━━ Exercise data ━━

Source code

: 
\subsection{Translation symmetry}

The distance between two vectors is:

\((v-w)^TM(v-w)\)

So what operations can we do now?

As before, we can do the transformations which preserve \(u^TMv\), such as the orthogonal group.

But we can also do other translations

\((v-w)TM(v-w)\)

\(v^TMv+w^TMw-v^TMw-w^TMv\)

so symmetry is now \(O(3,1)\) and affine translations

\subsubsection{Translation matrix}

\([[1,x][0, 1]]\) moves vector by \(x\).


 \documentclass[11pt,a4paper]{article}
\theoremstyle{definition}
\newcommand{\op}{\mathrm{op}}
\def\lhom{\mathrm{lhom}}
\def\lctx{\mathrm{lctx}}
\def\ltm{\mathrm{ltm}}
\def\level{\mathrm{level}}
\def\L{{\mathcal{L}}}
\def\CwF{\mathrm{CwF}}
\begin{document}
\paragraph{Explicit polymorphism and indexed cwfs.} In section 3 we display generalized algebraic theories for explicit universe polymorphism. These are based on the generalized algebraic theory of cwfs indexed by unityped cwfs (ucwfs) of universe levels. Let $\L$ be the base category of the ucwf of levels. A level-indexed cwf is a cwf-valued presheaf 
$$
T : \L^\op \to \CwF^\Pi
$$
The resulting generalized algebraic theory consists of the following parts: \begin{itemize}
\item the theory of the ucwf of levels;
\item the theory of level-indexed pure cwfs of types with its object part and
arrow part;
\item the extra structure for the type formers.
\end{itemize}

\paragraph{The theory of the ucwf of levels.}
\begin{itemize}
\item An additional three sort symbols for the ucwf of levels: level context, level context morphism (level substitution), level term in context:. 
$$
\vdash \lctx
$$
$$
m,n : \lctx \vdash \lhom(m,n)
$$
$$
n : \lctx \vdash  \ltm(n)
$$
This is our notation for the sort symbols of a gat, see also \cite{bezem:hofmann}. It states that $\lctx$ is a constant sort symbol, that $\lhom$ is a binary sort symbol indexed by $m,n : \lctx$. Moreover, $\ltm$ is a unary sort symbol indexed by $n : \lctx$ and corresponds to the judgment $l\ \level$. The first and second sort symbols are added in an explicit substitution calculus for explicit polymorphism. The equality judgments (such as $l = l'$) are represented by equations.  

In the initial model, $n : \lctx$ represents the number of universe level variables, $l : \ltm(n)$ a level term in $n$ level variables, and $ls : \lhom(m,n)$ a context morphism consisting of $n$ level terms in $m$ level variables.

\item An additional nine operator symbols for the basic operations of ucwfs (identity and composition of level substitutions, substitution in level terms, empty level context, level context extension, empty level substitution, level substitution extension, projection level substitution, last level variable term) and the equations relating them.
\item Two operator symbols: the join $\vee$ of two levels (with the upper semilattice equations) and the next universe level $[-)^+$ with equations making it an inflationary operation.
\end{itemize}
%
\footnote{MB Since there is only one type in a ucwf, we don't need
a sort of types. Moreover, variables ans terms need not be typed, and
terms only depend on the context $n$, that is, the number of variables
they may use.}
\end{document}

━━━
━━ Exercise data ━━

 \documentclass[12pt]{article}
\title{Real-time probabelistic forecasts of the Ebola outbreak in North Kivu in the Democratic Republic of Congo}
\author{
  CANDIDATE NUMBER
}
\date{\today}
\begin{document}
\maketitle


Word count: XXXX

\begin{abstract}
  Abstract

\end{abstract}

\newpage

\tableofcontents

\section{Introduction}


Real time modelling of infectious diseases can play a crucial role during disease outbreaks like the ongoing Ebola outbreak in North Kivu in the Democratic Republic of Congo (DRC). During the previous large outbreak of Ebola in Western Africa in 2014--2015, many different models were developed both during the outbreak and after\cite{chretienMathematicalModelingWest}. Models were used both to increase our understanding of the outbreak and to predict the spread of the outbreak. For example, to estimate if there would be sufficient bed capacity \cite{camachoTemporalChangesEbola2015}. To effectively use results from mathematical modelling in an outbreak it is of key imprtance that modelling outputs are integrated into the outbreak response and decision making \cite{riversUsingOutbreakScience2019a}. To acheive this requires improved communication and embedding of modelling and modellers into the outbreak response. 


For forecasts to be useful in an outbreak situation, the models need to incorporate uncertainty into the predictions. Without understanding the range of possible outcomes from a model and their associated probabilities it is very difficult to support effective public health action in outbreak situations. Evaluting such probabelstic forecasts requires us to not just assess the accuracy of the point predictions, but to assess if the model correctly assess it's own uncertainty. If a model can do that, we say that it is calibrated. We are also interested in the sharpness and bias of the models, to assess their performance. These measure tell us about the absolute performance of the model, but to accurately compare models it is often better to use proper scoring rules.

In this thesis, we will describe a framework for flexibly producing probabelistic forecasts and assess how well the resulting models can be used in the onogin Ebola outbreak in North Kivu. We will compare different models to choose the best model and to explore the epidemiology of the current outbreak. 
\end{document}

━━━

**Instructions to follow**
Select, from the listing, all lines that include the word "resulting".

**Response to the task**
The resulting generalized algebraic theory consists of the following parts: \begin{itemize}
In this thesis, we will describe a framework for flexibly producing probabelistic forecasts and assess how well the resulting models can be used in the onogin Ebola outbreak in North Kivu. We will compare different models to choose the best model and to explore the epidemiology of the current outbreak. 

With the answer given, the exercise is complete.